───── TASK INPUT ─────

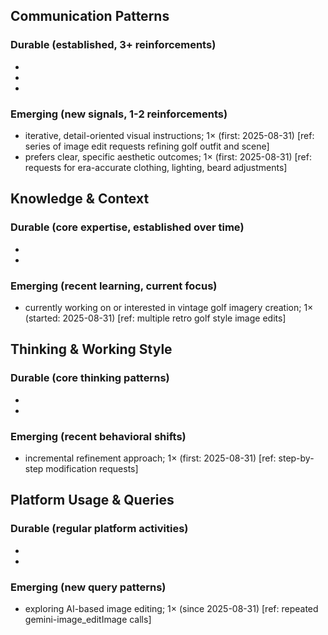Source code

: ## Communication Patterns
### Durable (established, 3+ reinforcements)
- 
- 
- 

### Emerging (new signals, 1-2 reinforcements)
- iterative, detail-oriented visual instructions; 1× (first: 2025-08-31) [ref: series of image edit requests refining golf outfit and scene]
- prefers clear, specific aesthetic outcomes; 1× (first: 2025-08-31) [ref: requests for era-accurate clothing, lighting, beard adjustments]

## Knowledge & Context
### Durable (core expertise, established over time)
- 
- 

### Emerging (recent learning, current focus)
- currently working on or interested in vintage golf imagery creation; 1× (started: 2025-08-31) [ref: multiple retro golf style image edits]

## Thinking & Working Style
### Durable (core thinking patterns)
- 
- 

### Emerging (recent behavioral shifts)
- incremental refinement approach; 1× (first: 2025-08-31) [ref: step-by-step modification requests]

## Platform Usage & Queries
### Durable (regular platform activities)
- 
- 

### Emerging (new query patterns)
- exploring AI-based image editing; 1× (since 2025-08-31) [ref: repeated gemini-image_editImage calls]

─────

*TASK DIRECTIONS*. Each line from the one containing "### Durable (regular platform activities)" to the end of the entries above should be copied exactly, and no other line.

*THE COMPLETED TASK*.
### Durable (regular platform activities)
- 
- 

### Emerging (new query patterns)
- exploring AI-based image editing; 1× (since 2025-08-31) [ref: repeated gemini-image_editImage calls]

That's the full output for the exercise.